When both insulin options are considered, the risks of side effects and the benefits they provide are also the same. With so little between these two injections, are there any differences that can help to decide which one is better to take? Here are some answers to some common comparison questions.

1. How Often Does An Injection Need To Occur?

Levemir can be taken either once or twice per day. The doses must be spread out over the course of 12 hours to prevent low blood sugar levels from forming. For those who inject Levemir just once per day, it should be taken around bedtime or at dinner so that it can provide the best results possible.

Lantus is only taken once per day. It doesn’t matter what time of day that it is taken, but a routine should be established so that one dose occurs every 24 hours or so. Taking it in the morning one day and then in the evening the next day is not recommended.

2. What About Weight Gain?

Levemir has been shown to lessen the risks of gaining weight while taking insulin injections. This may be beneficial to those who are working to control their Type 2 diabetes especially. Lantus provides a higher overall risk of weight gain, but people can gain weight while using either product.

Lantus, on the other hand, was developed to produce fewer injection site reactions when used regularly. There is less of a risk of developing a rash or other similar skin reaction when using Lantus compared to Levemir. Both insulin products, however, have the potential of developing an allergic reaction that can cause a rash or skin reaction.

3. Is One Absorbed Better Than The Other?

Levemir tends to peak in its absorption rate about 6 to 8 hours after it has been injected. The height of that peak depends on whether the 12 hour or 24 hour dose has been injected. In comparison, Lantus is absorbed more slowly and consistently, never really obtaining a true peak in the absorption rate. The concentration stays consistent for a full day in a majority of people.

4. How Are They Produced?

Levemir is created through the use of baker’s yeast, while Lantus is created through the use of E.coli. Lantus also contains zinc, glycerol, and some hydrochloric acid. Depending on a person’s personal allergies or health history, one injection type may be preferred over the other. Both are clear solutions that are based on repurposed DNA an human insulin, but Levemir won’t form a precipitate after being injected. It binds to the albumin instead.

5. Which One Does Insurance Cover?

This is probably the most important question to ask. Most health insurance plans will cover one of the insulin products, but they won’t cover both of them. This means your choice could be based on the overall cost since their safety profiles are so similar. Because some Levemir prescriptions will require a twice daily dosage, however, some people may prefer Lantus because it only needs to be injected once per day.

6. How Are They Distributed?

Both Levemir and Lantus are distributed through a classic insulin pen. They typically come in a package of 5 pens and both are formatted with the twist dial dosage and removable needle for hygienic injections. Some people may find Levemir or Lantus a little easier to inject based on the design of the pen itself, but both items are easy to use and store.
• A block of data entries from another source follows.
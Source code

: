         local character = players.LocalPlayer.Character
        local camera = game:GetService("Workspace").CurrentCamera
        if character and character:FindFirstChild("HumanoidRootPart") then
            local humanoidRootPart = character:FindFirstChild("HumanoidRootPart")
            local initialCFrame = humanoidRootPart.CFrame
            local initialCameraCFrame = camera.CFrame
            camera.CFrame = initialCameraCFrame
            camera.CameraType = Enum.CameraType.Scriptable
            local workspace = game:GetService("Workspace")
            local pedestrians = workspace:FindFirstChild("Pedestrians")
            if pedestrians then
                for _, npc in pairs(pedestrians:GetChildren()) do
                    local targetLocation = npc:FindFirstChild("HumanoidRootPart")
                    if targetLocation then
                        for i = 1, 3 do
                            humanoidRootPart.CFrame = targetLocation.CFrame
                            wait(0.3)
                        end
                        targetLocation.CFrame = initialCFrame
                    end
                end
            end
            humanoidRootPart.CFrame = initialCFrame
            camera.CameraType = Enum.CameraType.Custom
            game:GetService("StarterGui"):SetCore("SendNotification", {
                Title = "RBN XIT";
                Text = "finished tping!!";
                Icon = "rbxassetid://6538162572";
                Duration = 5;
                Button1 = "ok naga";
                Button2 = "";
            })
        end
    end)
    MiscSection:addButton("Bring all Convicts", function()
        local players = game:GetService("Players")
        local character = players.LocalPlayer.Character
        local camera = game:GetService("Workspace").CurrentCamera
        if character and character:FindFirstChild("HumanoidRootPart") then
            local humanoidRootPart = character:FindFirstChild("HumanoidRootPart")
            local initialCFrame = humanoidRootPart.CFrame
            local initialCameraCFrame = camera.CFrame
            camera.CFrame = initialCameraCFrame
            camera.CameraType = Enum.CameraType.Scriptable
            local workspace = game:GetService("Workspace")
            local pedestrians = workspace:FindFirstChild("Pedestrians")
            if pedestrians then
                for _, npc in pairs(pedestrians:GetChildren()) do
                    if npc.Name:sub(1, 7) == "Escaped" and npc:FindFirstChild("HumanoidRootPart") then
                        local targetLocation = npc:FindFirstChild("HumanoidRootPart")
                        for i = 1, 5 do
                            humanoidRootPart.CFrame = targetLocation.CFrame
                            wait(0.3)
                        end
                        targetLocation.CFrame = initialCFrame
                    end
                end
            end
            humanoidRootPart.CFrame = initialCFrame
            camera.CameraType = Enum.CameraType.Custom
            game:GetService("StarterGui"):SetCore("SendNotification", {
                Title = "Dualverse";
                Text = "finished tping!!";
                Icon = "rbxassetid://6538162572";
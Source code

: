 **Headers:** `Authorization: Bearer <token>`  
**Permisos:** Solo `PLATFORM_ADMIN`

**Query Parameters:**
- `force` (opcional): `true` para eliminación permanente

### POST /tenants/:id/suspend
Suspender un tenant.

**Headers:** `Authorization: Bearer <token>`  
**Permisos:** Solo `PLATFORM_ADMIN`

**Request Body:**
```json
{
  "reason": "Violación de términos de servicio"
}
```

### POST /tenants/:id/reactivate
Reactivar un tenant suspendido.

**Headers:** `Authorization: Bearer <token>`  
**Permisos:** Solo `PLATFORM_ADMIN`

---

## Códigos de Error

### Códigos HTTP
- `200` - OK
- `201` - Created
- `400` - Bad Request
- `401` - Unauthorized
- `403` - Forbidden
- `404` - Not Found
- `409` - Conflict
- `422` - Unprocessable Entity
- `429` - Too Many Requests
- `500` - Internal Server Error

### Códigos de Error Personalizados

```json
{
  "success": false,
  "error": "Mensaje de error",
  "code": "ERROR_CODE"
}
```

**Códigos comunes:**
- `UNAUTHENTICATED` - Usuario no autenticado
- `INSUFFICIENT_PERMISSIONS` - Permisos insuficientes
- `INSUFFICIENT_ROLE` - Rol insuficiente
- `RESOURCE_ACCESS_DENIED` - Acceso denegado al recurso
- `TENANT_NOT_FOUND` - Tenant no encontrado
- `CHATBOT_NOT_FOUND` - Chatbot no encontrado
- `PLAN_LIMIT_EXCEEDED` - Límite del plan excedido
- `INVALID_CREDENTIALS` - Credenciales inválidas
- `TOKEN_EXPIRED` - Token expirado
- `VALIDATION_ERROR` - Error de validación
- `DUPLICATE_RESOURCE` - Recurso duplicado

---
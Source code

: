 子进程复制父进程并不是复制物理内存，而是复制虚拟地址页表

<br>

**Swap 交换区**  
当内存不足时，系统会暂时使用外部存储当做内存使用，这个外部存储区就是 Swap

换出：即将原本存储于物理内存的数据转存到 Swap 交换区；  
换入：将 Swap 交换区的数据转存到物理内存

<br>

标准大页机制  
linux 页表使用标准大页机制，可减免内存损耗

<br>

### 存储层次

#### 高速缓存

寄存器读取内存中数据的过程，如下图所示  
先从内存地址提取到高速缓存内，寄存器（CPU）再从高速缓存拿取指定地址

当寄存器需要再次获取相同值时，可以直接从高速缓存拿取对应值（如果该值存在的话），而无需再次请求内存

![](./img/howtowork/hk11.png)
Which One Is the Best One To Choose?

If you struggle with NPH insulin and having high blood sugar at night, then switching to Lantus might be the best solution for you. Otherwise people with Type 1 and Type 2 diabetes both respond well to either insulin product. Both have advantages over NPH insulin, however, so many doctors will leave the choice up to you. Most patients who choose Levemir will require two doses per day, however, so this may also be part of the decision process.

Check with your insurance provider for cost and if you are in a small community, look for availability as you weigh your decision of Levemir vs Lantus.